People do not constantly frown or laugh, at least not in response to the type of political messages we used during the experiment. The object of interest of EMG analyses is whether people frowned or laughed. To evaluate this, we first cleaned the data as follows: we extracted EMG per second and calculated the change between t and t − 1. There was a time trend in that data. We extracted the time trend by regressing change on time. The subsequent model predictions were subtracted from the transformed data. We subsequently decided on a cutoff value of 10 microvolts as a peak. We kept all increases of 10 microvolts and larger, and for each individual we summed these peaks and logged it to procure a normally distributed variable. We have experimented with several alternatives: using individual cutoff values based on within-individual deviations, sums of all changes, and the number of peaks. In most cases, correlations between the 10-microvolt cutoff point and the other variables were high, and the alternative operationalizations led to similar regression output (see Appendix C.2).Footnote 4

Like all other physiological measures, heart rate variability was registered with the VSRRP98 program (see Appendix A.9). The program contains an algorithm to extract peaks from the raw heartbeat data. We manually checked and corrected the algorithm where necessary. The program also calculates the root mean square of successive differences (RMSSD), which is a standard measure of heart rate variability—that is also used by Soroka, Fournier, and Nir (Reference Soroka, Fournier and Nir2019)—and is based on the standard deviation of the interbeat intervals (Blascovich et al. Reference Blascovich, Vanman, Mendes and Dickerson2014). As we do for skin conductance, we compare the mean heart rate variability during exposure to the message with the baseline. A positive value indicates an increase in heart rate variability compared with the baseline, while a negative value indicates a decrease in heart rate variability.

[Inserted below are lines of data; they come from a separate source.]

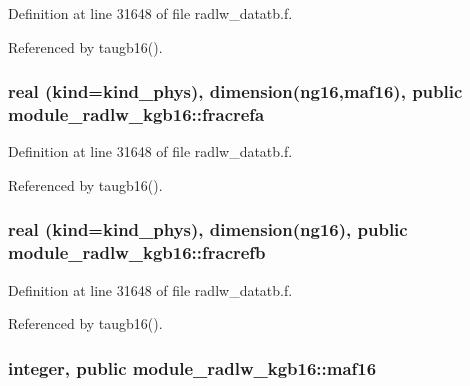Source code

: Definition at line 31648 of file radlw\+\_\+datatb.\+f.



Referenced by taugb16().

\subsubsection[{\texorpdfstring{fracrefa}{fracrefa}}]{\setlength{\rightskip}{0pt plus 5cm}real (kind=kind\+\_\+phys), dimension(ng16,{\bf maf16}), public module\+\_\+radlw\+\_\+kgb16\+::fracrefa}\hypertarget{namespacemodule__radlw__kgb16_a355dcc9f6f4955ab3d7ee0a22005c8ba}{}\label{namespacemodule__radlw__kgb16_a355dcc9f6f4955ab3d7ee0a22005c8ba}


Definition at line 31648 of file radlw\+\_\+datatb.\+f.



Referenced by taugb16().

\subsubsection[{\texorpdfstring{fracrefb}{fracrefb}}]{\setlength{\rightskip}{0pt plus 5cm}real (kind=kind\+\_\+phys), dimension(ng16), public module\+\_\+radlw\+\_\+kgb16\+::fracrefb}\hypertarget{namespacemodule__radlw__kgb16_ab93affafac8e2bb182982133a6449de4}{}\label{namespacemodule__radlw__kgb16_ab93affafac8e2bb182982133a6449de4}


Definition at line 31648 of file radlw\+\_\+datatb.\+f.



Referenced by taugb16().

\subsubsection[{\texorpdfstring{maf16}{maf16}}]{\setlength{\rightskip}{0pt plus 5cm}integer, public module\+\_\+radlw\+\_\+kgb16\+::maf16}\hypertarget{namespacemodule__radlw__kgb16_aae4c96f4a2ae49c573189f2d63ccd4a3}{}\label{namespacemodule__radlw__kgb16_aae4c96f4a2ae49c573189f2d63ccd4a3}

All physiological measures were visually inspected by the researchers as well as a student assistant blind to the expectations of our study. We cross-checked anomalies with the lab log. In the case of EMG, sometimes electrodes fell off during the experiment, and these data points were removed. In the case of heart rate there were some anomalies due to movement of the participant or improper placement of the measurement equipment. We also removed these data points. As a consequence, the number of observations will differ per analysis of physiological measures.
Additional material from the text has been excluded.